И ходишь каждый день мимо этой двери – каждый раз затаив дыхание, будто если дышать, дверь сама откроется и секретам конец.


А потом – рраз! – и от Рождества уже ничего не остается, кроме конфетных оберток и маминого подарка, потому что, конечно же, никакого Николауса не бывает, а на подарки зарабатывает мама в скотобойне Родла.

«Мам, а в этом году опять будем у дяди Вильфрида справлять?» – спрашивает каждый год Вольфи.
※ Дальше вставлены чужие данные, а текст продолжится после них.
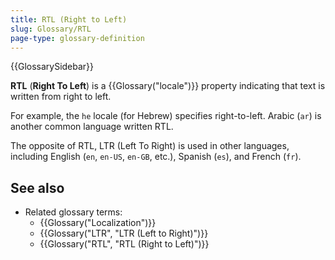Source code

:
 ```yaml
---
title: RTL (Right to Left)
slug: Glossary/RTL
page-type: glossary-definition
---
```


{{GlossarySidebar}}

**RTL** (**Right To Left**) is a {{Glossary("locale")}} property indicating that text is written from right to left.

For example, the `he` locale (for Hebrew) specifies right-to-left. Arabic (`ar`) is another common language written RTL.

The opposite of RTL, LTR (Left To Right) is used in other languages, including English (`en`, `en-US`, `en-GB`, etc.), Spanish (`es`), and French (`fr`).

## See also

- Related glossary terms:
  - {{Glossary("Localization")}}
  - {{Glossary("LTR", "LTR (Left to Right)")}}
  - {{Glossary("RTL", "RTL (Right to Left)")}}
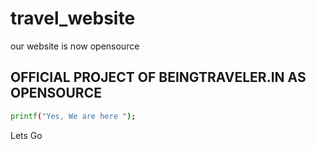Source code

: # travel_website
our website is now opensource
## OFFICIAL PROJECT OF BEINGTRAVELER.IN AS OPENSOURCE

```bash
printf("Yes, We are here ");
```

Lets Go
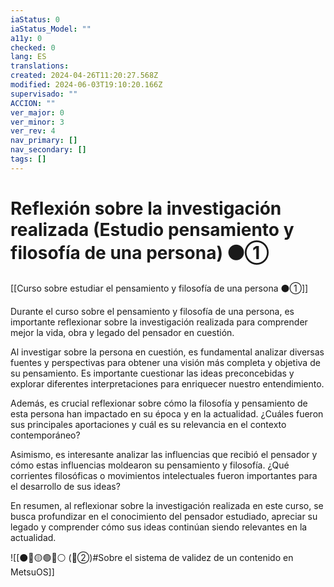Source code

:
 ```yaml
---
iaStatus: 0
iaStatus_Model: ""
a11y: 0
checked: 0
lang: ES
translations: 
created: 2024-04-26T11:20:27.568Z
modified: 2024-06-03T19:10:20.166Z
supervisado: ""
ACCION: ""
ver_major: 0
ver_minor: 3
ver_rev: 4
nav_primary: []
nav_secondary: []
tags: []
---
```

# Reflexión sobre la investigación realizada (Estudio pensamiento y filosofía de una persona) ⚫①

[[Curso sobre estudiar el pensamiento y filosofía de una persona ⚫①]]

Durante el curso sobre el pensamiento y filosofía de una persona, es importante reflexionar sobre la investigación realizada para comprender mejor la vida, obra y legado del pensador en cuestión. 

Al investigar sobre la persona en cuestión, es fundamental analizar diversas fuentes y perspectivas para obtener una visión más completa y objetiva de su pensamiento. Es importante cuestionar las ideas preconcebidas y explorar diferentes interpretaciones para enriquecer nuestro entendimiento.

Además, es crucial reflexionar sobre cómo la filosofía y pensamiento de esta persona han impactado en su época y en la actualidad. ¿Cuáles fueron sus principales aportaciones y cuál es su relevancia en el contexto contemporáneo? 

Asimismo, es interesante analizar las influencias que recibió el pensador y cómo estas influencias moldearon su pensamiento y filosofía. ¿Qué corrientes filosóficas o movimientos intelectuales fueron importantes para el desarrollo de sus ideas?

En resumen, al reflexionar sobre la investigación realizada en este curso, se busca profundizar en el conocimiento del pensador estudiado, apreciar su legado y comprender cómo sus ideas continúan siendo relevantes en la actualidad.

![[⚫🔴🟡🟢🔵⚪ (🔴②)#Sobre el sistema de validez de un contenido en MetsuOS]]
Первое «взрослое» Рождество – ему было пять лет – они провели в доме на улице Сахарная Мельница. Он до сих пор помнит огромную елку – до потолка, увешанную прозрачными шарами с нарисованными домиками и зверями, натертые воском полы – до блеска – и накрытый в обычно запертой «крестьянской горнице» стол. Блюдо посередине стола с огромным гусем в поджаристой шкурке. И жарко протопленные комнаты – не то что у них зимой.

А мама отводит глаза и нарочито спокойным голосом отвечает: «В этом – нет. Может быть, в следующем. Не каждый же год справлять одинаково». Но этот обещанный следующий год отчего-то никак не приходит.


Рраз! – и наступают Мрачные ночи да зачарованные дни, время от Рождества до праздника Трех королей в январе, когда по свету рыщет нечистая сила. Например, госпожа Берхт, про которую рассказывала Вольфи тетя Виола.

Тетя Виола рассказывает, как поет. Когда Вольфи был маленький, он с ногами забирался на стул у огромной плиты и смотрел, как тетя Виола печет рождественское печенье: маковое, шоколадное, бисквитное с морковными цукатами и его любимое – «глазастое». У него в середке – колодец, со дна до самого верху наполненный абрикосовым джемом, а бока посыпаны пудрой, белой, как снег. Рождество без печенья тети Виолы – не Рождество.